Microsoft today unveiled the first smartphone that carries its own logo in place of Nokia’s. It’s called the Lumia 535, and it’s a low-cost device with two major selling points: A large 5-inch display, and a 5-megapixel front-facing camera.
If you thought Microsoft would make a big statement after dropping the Nokia name, you’re going to be a little disappointed. The Lumia 535 is certainly an attractive device — sporting the brightly-colored plastic we’ve become accustomed to from Lumia handsets — but this is very much an entry-level handset.
In addition to its 5-inch qHD (960×540) display, the Lumia 535 has a quad-core Snapdragon 200 processor clocked at 1.2GHz, 1GB of RAM, and 8GB of internal storage. There’s also a 5-megapixel camera on its front with a wide-angle lens, and a 5-megapixel camera on its back with an LED flash.

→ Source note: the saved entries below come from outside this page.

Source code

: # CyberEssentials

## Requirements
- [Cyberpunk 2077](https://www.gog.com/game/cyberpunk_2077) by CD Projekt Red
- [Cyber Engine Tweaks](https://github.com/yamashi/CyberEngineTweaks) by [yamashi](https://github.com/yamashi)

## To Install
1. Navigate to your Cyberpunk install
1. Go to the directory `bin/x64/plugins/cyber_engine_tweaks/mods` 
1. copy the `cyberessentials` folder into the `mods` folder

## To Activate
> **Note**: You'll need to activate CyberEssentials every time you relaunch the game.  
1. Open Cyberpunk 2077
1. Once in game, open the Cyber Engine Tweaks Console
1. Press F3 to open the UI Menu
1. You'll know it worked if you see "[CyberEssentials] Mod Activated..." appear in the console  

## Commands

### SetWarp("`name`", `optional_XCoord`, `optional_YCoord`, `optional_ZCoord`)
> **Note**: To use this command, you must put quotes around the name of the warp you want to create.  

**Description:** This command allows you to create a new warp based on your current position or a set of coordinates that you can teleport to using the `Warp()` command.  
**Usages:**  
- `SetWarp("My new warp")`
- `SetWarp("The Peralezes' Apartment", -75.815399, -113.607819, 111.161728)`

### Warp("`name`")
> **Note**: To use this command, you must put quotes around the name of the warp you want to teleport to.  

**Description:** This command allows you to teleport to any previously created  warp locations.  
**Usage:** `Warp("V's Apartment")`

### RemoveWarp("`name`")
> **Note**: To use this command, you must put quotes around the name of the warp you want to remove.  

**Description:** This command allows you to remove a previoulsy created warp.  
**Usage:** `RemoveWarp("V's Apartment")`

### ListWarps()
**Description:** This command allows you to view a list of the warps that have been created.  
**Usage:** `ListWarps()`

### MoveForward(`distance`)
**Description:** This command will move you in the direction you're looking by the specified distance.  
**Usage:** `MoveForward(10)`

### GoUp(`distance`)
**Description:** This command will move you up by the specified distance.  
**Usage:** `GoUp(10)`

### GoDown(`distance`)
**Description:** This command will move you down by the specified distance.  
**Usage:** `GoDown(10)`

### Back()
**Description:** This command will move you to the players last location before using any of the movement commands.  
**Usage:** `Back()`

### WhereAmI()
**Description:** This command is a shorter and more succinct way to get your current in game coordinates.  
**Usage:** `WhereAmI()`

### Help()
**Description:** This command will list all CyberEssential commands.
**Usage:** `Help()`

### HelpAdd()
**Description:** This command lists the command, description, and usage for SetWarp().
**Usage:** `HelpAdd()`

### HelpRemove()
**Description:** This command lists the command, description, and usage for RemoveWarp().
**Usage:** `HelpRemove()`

The Lumia 535 does not offer 4G LTE connectivity, but it does boast a microSD card slot. Users will also be able to swap its back panels to change the look of the device, and you’ll be able to purchase them separately in green, cyan, orange, black, and white.
The Lumia 535 is powered by Windows Phone 8.1 with Cortana, and all of the Microsoft services you expect to see on the company’s own platform are pre-installed — including Skype, OneDrive, OneNote, and Office.
Microsoft will be making the Lumia 535 available this month in both single- and dual-SIM variants, and prices will start at around €110 (approx. $135). Asian markets will see the device first, following by Russia and the Middle East in the coming months, then Africa and Europe.